Exercise data:
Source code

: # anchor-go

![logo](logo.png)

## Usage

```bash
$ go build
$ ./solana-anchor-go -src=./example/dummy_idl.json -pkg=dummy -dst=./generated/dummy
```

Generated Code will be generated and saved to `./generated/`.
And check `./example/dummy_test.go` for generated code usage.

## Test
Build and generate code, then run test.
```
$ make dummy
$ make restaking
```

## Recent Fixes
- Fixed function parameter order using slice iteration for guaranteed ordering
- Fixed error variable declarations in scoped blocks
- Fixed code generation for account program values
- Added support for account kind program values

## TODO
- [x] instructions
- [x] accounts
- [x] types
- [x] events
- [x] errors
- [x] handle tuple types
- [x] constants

* * *

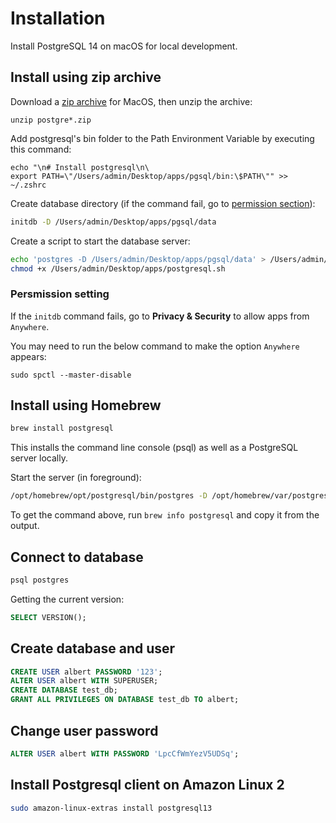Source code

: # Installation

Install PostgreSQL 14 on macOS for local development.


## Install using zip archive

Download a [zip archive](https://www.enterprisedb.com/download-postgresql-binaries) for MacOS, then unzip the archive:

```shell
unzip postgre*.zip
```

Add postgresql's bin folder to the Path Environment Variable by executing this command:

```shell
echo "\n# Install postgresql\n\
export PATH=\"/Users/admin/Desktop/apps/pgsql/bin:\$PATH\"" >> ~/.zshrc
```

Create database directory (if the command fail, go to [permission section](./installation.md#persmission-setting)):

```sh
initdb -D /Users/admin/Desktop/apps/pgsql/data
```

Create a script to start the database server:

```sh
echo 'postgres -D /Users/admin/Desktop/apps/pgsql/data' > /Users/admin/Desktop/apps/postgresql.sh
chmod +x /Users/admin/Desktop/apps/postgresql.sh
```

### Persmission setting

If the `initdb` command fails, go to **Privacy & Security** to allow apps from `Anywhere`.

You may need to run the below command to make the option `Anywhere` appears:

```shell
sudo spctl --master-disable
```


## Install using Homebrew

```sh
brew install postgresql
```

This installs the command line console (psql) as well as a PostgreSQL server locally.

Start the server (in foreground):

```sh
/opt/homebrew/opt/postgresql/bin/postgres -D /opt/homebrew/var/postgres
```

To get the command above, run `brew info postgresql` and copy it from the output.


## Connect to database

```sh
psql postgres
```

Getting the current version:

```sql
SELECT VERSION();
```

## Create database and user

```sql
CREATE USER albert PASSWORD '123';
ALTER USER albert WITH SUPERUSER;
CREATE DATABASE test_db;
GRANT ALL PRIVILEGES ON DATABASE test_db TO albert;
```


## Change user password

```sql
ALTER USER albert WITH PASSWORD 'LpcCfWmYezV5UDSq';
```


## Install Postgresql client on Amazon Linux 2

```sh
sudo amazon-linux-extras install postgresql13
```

==

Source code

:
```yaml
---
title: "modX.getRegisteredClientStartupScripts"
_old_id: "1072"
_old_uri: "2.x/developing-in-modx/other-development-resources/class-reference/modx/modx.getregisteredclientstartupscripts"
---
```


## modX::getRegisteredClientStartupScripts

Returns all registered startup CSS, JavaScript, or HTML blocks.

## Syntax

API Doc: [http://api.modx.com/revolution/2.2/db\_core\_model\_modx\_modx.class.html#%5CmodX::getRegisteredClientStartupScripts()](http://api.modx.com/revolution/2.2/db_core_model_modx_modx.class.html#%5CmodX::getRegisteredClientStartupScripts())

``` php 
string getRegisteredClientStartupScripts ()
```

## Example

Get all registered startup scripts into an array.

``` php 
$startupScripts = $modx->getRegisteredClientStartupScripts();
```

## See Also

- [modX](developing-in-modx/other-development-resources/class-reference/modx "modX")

Problem details:
The count of lines above that contain "unzip" is all that should be given.

Response to the task:
2